Assuming, but not admitting, that the allegation of the petitioner is correct, if

any order is passed in the present writ application, the same is certainly going to

affect the candidature of the other empanelled candidates. For reasons best known

to the petitioner, the other empanelled candidates whose rights may be adversely

affected, if any order is passed in the present writ petition, have not been impleaded

as party respondent(s).

It will not be proper to enter into the nitty-gritty of the manner of awarding of

marks or to interfere with the impugned panel in the absence of the other

empanelled candidates.

The vacancy in question could not be filled up in view of the pendency of the

writ petition and the interim order passed herein. In the meantime, more than

twelve years have elapsed. Situation has changed a lot in the interregnum. None of

the eligible candidates has approached this Court praying for a direction to

implement the panel in question. The Court has not been made aware of any

proceeding initiated by any of the empanelled candidates exercising their rights.

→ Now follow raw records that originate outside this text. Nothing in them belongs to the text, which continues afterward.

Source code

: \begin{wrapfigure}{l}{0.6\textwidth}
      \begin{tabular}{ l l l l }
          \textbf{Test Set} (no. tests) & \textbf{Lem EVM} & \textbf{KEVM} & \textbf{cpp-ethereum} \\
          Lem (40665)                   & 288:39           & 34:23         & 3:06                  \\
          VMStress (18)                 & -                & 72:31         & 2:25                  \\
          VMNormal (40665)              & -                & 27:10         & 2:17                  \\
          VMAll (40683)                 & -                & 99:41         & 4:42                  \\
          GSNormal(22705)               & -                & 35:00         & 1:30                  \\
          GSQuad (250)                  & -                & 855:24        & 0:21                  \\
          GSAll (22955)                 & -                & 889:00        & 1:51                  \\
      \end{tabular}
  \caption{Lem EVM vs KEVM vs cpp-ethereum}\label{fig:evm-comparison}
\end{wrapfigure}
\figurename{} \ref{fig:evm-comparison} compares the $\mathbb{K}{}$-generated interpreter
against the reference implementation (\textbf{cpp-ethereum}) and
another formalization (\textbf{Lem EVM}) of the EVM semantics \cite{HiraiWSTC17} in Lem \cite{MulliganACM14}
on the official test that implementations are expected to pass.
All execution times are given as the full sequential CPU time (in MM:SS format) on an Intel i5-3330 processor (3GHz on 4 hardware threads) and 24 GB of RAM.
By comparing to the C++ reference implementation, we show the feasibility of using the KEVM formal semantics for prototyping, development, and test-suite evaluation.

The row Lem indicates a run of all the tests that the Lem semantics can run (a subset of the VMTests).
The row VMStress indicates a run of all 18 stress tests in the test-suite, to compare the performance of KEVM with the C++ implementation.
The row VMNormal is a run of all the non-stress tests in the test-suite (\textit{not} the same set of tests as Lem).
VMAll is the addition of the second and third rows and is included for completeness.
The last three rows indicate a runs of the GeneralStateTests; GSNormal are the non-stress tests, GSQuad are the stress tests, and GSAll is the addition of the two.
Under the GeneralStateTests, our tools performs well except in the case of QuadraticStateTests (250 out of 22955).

The Company also does not seem to have any interest to conclude the

selection process which was initiated in the year 2009. The Company chose to file

the affidavit in opposition in the present case after a lapse of nearly ten years. It

seems that none, but the petitioner, is interested in the selection process. Pendency

of the selection process will not ensure to the benefit of either of the parties.

It is settled law that no indefeasible right accrues in favour of a candidate by

mere enlistment of name in the list of selected candidates. Letter of appointment

has not been issued in favour of any candidate till date. Right(s) of none of the

candidates will be impinged if the impugned panel is not given effect to by the

Company.

In such a situation, I am of the opinion that, the vacancy in question is

required to be filled up by way of a fresh selection process to be conducted by the

Company in strict adherence to the selection brochure. The entire selection process

initiated by the Company by virtue of the advertisement dated 30th December, 2009

be treated as cancelled. All the candidates who were empanelled in the said

selection process shall be intimated by the Company about the cancellation of the

said selection process. Steps shall be taken by the Company to fill up the vacancy

strictly in accordance with law, at the earliest.

Writ petition stands disposed of.

Urgent photostat certified copy of this judgment, if applied for, shall be given

to the parties as expeditiously as possible on compliance of all necessary

formalities.

( Amrita Sinha, J.)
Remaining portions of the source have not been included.